### DIRECTIONS
Among the records below, find the lines that contain "blob" and copy each of them.

### INPUT FOR THIS TASK
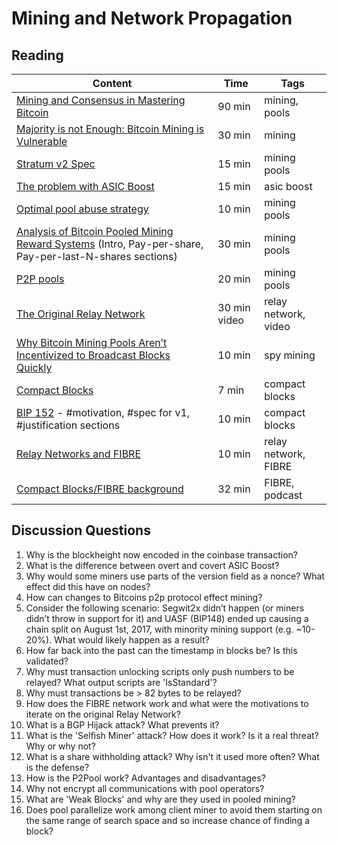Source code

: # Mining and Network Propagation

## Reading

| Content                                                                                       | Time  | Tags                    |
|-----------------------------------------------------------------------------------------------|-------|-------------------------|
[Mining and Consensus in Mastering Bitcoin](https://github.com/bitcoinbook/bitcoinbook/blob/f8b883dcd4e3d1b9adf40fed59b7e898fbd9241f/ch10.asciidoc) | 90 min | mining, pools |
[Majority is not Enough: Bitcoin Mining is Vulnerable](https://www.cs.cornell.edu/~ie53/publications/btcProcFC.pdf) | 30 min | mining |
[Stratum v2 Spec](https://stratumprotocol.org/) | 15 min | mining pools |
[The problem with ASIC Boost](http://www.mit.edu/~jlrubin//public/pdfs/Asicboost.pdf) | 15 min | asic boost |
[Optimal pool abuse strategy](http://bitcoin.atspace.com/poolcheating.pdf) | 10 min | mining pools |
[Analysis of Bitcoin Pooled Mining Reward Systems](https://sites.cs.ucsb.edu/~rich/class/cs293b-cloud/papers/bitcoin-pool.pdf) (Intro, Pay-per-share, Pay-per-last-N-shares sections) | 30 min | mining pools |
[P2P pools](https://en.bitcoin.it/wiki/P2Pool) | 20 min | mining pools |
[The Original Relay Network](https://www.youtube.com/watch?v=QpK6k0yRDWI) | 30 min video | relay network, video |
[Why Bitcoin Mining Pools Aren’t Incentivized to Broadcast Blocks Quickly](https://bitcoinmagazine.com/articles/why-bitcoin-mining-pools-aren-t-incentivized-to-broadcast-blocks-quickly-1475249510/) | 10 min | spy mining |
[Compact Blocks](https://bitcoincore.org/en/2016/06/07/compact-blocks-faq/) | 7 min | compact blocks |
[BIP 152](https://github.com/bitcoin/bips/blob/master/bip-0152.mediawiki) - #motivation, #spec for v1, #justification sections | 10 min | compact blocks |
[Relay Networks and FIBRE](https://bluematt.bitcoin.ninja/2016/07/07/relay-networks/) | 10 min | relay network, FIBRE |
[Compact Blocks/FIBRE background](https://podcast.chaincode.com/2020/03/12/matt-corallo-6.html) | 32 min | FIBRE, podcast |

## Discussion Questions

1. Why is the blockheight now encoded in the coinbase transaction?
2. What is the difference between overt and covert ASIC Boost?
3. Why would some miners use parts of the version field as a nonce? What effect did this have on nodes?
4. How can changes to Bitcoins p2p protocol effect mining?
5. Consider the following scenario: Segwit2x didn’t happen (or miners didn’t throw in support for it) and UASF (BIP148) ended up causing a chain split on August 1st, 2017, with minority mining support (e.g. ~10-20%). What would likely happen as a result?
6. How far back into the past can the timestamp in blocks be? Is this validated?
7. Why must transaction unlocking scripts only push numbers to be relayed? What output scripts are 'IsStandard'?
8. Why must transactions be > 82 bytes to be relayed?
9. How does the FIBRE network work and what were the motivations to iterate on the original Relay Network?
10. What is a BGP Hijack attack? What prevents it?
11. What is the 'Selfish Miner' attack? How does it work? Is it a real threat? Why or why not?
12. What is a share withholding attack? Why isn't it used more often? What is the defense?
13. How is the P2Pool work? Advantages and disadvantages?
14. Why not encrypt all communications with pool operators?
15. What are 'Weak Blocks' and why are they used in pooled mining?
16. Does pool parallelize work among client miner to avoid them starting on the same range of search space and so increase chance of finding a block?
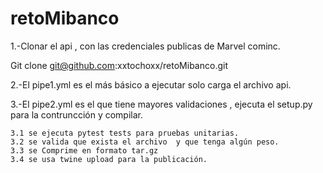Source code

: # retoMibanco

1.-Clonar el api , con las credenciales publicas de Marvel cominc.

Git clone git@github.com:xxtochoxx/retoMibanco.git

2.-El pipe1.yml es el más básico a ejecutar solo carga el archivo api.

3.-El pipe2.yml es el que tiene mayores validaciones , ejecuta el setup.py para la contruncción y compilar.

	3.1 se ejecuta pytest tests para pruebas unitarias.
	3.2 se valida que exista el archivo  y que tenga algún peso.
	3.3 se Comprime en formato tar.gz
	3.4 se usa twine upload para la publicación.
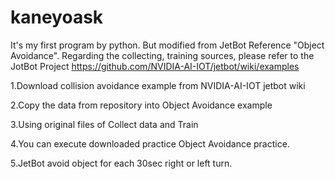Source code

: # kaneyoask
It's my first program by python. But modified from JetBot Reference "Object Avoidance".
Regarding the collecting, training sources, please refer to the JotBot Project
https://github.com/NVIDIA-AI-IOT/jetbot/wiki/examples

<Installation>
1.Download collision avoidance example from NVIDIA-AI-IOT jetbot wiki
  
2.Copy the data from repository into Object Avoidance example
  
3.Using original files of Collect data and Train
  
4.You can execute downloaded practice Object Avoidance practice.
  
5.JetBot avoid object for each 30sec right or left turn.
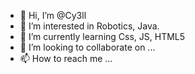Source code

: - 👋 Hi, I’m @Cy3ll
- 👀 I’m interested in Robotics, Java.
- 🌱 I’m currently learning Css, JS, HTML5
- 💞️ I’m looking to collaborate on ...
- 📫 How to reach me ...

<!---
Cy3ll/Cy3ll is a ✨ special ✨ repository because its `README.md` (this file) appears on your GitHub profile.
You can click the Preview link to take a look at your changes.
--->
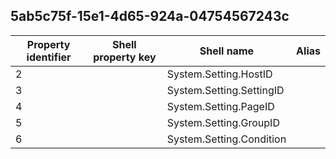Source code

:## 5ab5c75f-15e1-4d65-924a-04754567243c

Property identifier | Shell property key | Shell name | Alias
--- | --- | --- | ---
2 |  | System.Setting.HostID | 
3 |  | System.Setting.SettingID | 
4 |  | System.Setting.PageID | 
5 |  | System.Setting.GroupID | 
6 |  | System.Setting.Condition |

### SOLUTION
[Mining and Consensus in Mastering Bitcoin](https://github.com/bitcoinbook/bitcoinbook/blob/f8b883dcd4e3d1b9adf40fed59b7e898fbd9241f/ch10.asciidoc) | 90 min | mining, pools |
[BIP 152](https://github.com/bitcoin/bips/blob/master/bip-0152.mediawiki) - #motivation, #spec for v1, #justification sections | 10 min | compact blocks |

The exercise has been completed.